Friday, June 17, 2011

But Ross, who has an economy-wide carbon tax?

Yesterday saw two very important contributions to the carbon tax debate being published.

First Greg Sheridan published a takedown of Ross Garnaut in The Australian.

The Age published an edited speech by Ross Garnaut reconciling his recent report with the Productivity Commission (PC) report on Carbon Emission Policies in Key Economies.

Sheridan has identified a fundamental problem with these two reports;  they cannot both be correct, one is wrong.  Garnaut has argued that Australia needs to act of climate change policy or will be left behind.

The PC report finds no such thing.  Within a government-selected group of countries Australia fares well.  The PC was able to identify 1,096 climate change policies across nine countries and Australia accounts for 237.  In bang-for-buck terms the PC found Australia did well.
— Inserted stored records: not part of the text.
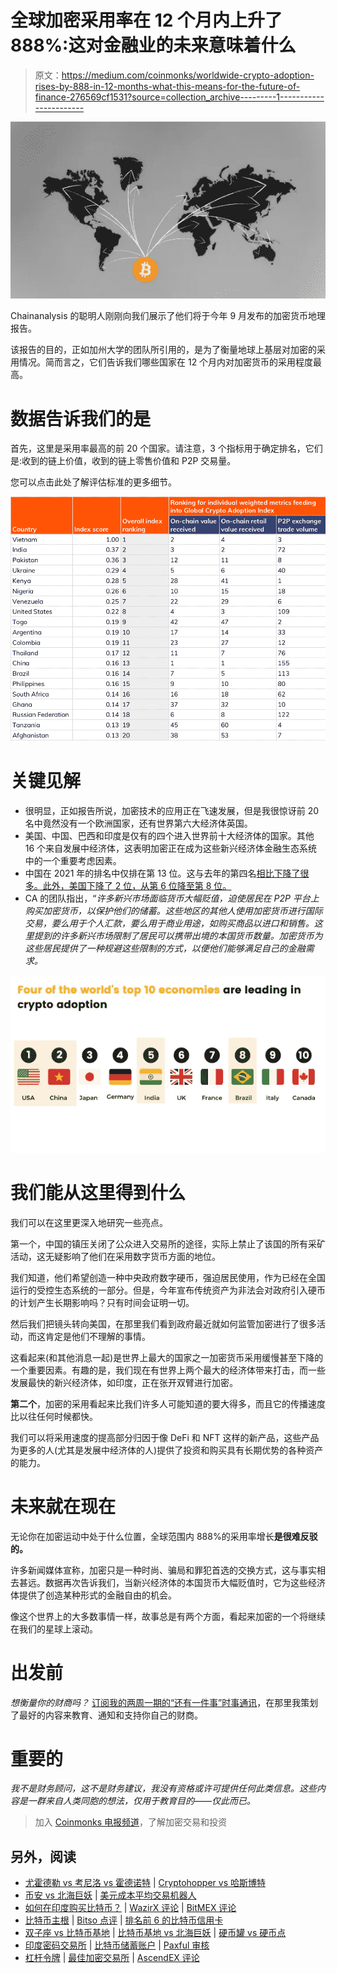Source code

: # 全球加密采用率在 12 个月内上升了 888%:这对金融业的未来意味着什么

> 原文：<https://medium.com/coinmonks/worldwide-crypto-adoption-rises-by-888-in-12-months-what-this-means-for-the-future-of-finance-276569cf1531?source=collection_archive---------1----------------------->

![](img/abc5ef43b7c6415f032422dc22ff38c2.png)

Chainanalysis 的聪明人刚刚向我们展示了他们将于今年 9 月发布的加密货币地理报告。

该报告的目的，正如加州大学的团队所引用的，是为了衡量地球上基层对加密的采用情况。简而言之，它们告诉我们哪些国家在 12 个月内对加密货币的采用程度最高。

# 数据告诉我们的是

首先，这里是采用率最高的前 20 个国家。请注意，3 个指标用于确定排名，它们是:收到的链上价值，收到的链上零售价值和 P2P 交易量。

您可以点击此处了解评估标准的更多细节。

![](img/9c7a93ed5ec21b2de8deafaa83746dd9.png)

# 关键见解

*   很明显，正如报告所说，加密技术的应用正在飞速发展，但是我很惊讶前 20 名中竟然没有一个欧洲国家，还有世界第六大经济体英国。
*   美国、中国、巴西和印度是仅有的四个进入世界前十大经济体的国家。其他 16 个来自发展中经济体，这表明加密正在成为这些新兴经济体金融生态系统中的一个重要考虑因素。
*   中国在 2021 年的排名中仅排在第 13 位。这与去年的第四名[相比下降了很多。此外，美国下降了 2 位，从第 6 位降至第 8 位。](https://blog.chainalysis.com/reports/2020-global-cryptocurrency-adoption-index-2020)
*   CA 的团队指出，“*许多新兴市场面临货币大幅贬值，迫使居民在 P2P 平台上购买加密货币，以保护他们的储蓄。这些地区的其他人使用加密货币进行国际交易，要么用于个人汇款，要么用于商业用途，如购买商品以进口和销售。这里提到的许多新兴市场限制了居民可以携带出境的本国货币数量。加密货币为这些居民提供了一种规避这些限制的方式，以便他们能够满足自己的金融需求。*

![](img/b963350af5dc73eaf291937d67a549ff.png)

# 我们能从这里得到什么

我们可以在这里更深入地研究一些亮点。

第一个，中国的镇压关闭了公众进入交易所的途径，实际上禁止了该国的所有采矿活动，这无疑影响了他们在采用数字货币方面的地位。

我们知道，他们希望创造一种中央政府数字硬币，强迫居民使用，作为已经在全国运行的受控生态系统的一部分。但是，今年宣布传统资产为非法会对政府引入硬币的计划产生长期影响吗？只有时间会证明一切。

然后我们把镜头转向美国，在那里我们看到政府最近就如何监管加密进行了很多活动，而这肯定是他们不理解的事情。

这看起来(和其他消息一起)是世界上最大的国家之一加密货币采用缓慢甚至下降的一个重要因素。有趣的是，我们现在有世界上两个最大的经济体带来打击，而一些发展最快的新兴经济体，如印度，正在张开双臂进行加密。

**第二个**，加密的采用看起来比我们许多人可能知道的要大得多，而且它的传播速度比以往任何时候都快。

我们可以将采用速度的提高部分归因于像 DeFi 和 NFT 这样的新产品，这些产品为更多的人(尤其是发展中经济体的人)提供了投资和购买具有长期优势的各种资产的能力。

# 未来就在现在

无论你在加密运动中处于什么位置，全球范围内 888%的采用率增长**是很难反驳的。**

许多新闻媒体宣称，加密只是一种时尚、骗局和罪犯首选的交换方式，这与事实相去甚远。数据再次告诉我们，当新兴经济体的本国货币大幅贬值时，它为这些经济体提供了创造某种形式的金融自由的机会。

像这个世界上的大多数事情一样，故事总是有两个方面，看起来加密的一个将继续在我们的星球上滚动。

# **出发前**

*想衡量你的财商吗？* [订阅我的两周一期的“还有一件事”时事通讯](https://www.getrevue.co/profile/One_More_Thing)，在那里我策划了最好的内容来教育、通知和支持你自己的财商。

# 重要的

*我不是财务顾问，这不是财务建议，我没有资格或许可提供任何此类信息。这些内容是一群来自人类同胞的想法，仅用于教育目的——仅此而已。*

> 加入 [Coinmonks 电报频道](https://t.me/coincodecap)，了解加密交易和投资

## 另外，阅读

*   [尤霍德勒 vs 考尼洛 vs 霍德诺特](/coinmonks/youhodler-vs-coinloan-vs-hodlnaut-b1050acde55a) | [Cryptohopper vs 哈斯博特](https://blog.coincodecap.com/cryptohopper-vs-haasbot)
*   [币安 vs 北海巨妖](https://blog.coincodecap.com/binance-vs-kraken) | [美元成本平均交易机器人](https://blog.coincodecap.com/pionex-dca-bot)
*   [如何在印度购买比特币？](/coinmonks/buy-bitcoin-in-india-feb50ddfef94) | [WazirX 评论](/coinmonks/wazirx-review-5c811b074f5b) | [BitMEX 评论](https://blog.coincodecap.com/bitmex-review)
*   [比特币主根](https://blog.coincodecap.com/bitcoin-taproot) | [Bitso 点评](https://blog.coincodecap.com/bitso-review) | [排名前 6 的比特币信用卡](/coinmonks/bitcoin-credit-card-bc8ab6f377c6)
*   [双子座 vs 比特币基地](https://blog.coincodecap.com/gemini-vs-coinbase) | [比特币基地 vs 北海巨妖](https://blog.coincodecap.com/kraken-vs-coinbase) | [硬币罐 vs 硬币点](https://blog.coincodecap.com/coinspot-vs-coinjar)
*   [印度密码交易所](/coinmonks/bitcoin-exchange-in-india-7f1fe79715c9) | [比特币储蓄账户](/coinmonks/bitcoin-savings-account-e65b13f92451) | [Paxful 审核](/coinmonks/paxful-review-4daf2354ab70)
*   [杠杆令牌](/coinmonks/leveraged-token-3f5257808b22) | [最佳加密交易所](/coinmonks/crypto-exchange-dd2f9d6f3769) | [AscendEX 评论](/coinmonks/ascendex-review-53e829cf75fa)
So the argument that Australia is doing nothing is simply wrong.  The argument that Australian needs to adopt an economy wide carbon tax to avoid falling behind is also simply wrong.
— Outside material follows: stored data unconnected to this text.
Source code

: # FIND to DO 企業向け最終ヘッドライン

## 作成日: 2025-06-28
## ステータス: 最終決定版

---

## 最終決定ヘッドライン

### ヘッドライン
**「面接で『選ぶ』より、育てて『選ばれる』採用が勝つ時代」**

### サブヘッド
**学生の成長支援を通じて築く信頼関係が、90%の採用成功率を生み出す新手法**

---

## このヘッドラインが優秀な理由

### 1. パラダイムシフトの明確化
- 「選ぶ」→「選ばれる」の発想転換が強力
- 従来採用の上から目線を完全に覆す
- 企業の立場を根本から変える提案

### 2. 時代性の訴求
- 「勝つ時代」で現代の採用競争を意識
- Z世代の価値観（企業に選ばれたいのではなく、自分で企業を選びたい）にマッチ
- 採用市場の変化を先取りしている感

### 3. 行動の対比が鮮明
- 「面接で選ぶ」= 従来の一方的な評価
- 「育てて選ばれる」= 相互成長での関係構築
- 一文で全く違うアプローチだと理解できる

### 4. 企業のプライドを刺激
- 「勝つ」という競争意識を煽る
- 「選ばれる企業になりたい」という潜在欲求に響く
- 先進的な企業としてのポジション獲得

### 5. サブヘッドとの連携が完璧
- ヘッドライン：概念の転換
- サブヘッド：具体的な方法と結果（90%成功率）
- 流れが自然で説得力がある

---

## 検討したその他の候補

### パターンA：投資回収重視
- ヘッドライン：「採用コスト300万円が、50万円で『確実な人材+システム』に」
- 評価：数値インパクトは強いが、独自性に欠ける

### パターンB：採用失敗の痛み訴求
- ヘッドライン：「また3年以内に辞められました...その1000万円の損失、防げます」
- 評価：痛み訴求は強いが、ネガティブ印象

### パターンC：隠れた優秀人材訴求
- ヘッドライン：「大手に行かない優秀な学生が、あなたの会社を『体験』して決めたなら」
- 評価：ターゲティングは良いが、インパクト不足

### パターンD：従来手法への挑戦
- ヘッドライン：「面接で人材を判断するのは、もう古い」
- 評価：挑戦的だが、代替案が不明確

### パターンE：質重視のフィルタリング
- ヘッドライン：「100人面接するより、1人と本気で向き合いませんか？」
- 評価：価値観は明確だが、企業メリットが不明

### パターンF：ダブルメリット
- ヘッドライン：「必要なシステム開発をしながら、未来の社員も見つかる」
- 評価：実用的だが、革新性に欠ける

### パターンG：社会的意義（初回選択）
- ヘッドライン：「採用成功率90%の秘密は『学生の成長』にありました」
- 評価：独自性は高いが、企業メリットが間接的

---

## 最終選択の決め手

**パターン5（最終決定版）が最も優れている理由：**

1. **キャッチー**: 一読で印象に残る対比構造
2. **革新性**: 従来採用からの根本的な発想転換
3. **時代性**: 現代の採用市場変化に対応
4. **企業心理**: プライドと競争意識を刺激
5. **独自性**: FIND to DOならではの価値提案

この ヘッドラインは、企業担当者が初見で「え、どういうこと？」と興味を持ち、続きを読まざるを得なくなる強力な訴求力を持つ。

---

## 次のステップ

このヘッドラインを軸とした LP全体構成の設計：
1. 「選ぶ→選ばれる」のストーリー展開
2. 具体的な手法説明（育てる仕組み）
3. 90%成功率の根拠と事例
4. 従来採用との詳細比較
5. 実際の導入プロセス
The PC provides a simple answer to the question, ''How many countries have economy-wide carbon taxes?'' Answer:  no-one does.
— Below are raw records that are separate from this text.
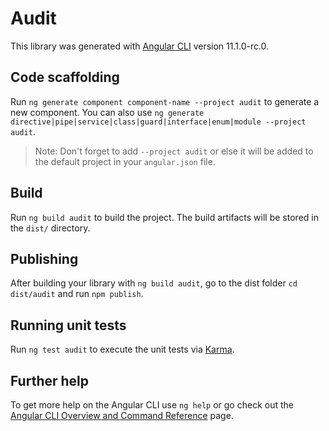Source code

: # Audit

This library was generated with [Angular CLI](https://github.com/angular/angular-cli) version 11.1.0-rc.0.

## Code scaffolding

Run `ng generate component component-name --project audit` to generate a new component. You can also use `ng generate directive|pipe|service|class|guard|interface|enum|module --project audit`.
> Note: Don't forget to add `--project audit` or else it will be added to the default project in your `angular.json` file. 

## Build

Run `ng build audit` to build the project. The build artifacts will be stored in the `dist/` directory.

## Publishing

After building your library with `ng build audit`, go to the dist folder `cd dist/audit` and run `npm publish`.

## Running unit tests

Run `ng test audit` to execute the unit tests via [Karma](https://karma-runner.github.io).

## Further help

To get more help on the Angular CLI use `ng help` or go check out the [Angular CLI Overview and Command Reference](https://angular.io/cli) page.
In fact the PC was unable to execute their brief to provide an estimate of the effective carbon price per tonne of CO2-e faced by the electricity generation sectors.  This is because all the countries the Government chose for analysis eschew ''broadly-based explicit pricing for a myriad of less transparent, more narrowly-focused interventions designed to assist the production and consumption of selected, less emissions-intensive technologies, or penalise particular emissions-intensive products and processes''.

No other country actually does what Garnaut proposes.  This, you would think, poses something of a problem.  Garnaut, however, plans to brazen out any inconsistencies between his and the PC reports.  Garnaut wrote in The Age, ''The excellent Productivity Commission report has settled the question of whether other countries are taking action to reduce the risks of dangerous climate change.  It has also played a significant role in what is now a decisive victory for carbon pricing over regulatory intervention in the battle of ideas.''  But the ''excellent'' PC report finds no such thing.

True, other countries are taking action -- as is Australia.  In fact, at the last budget some of the Australian policies were actually wound back.  But the notion of decisive victory is not a victory for Garnaut.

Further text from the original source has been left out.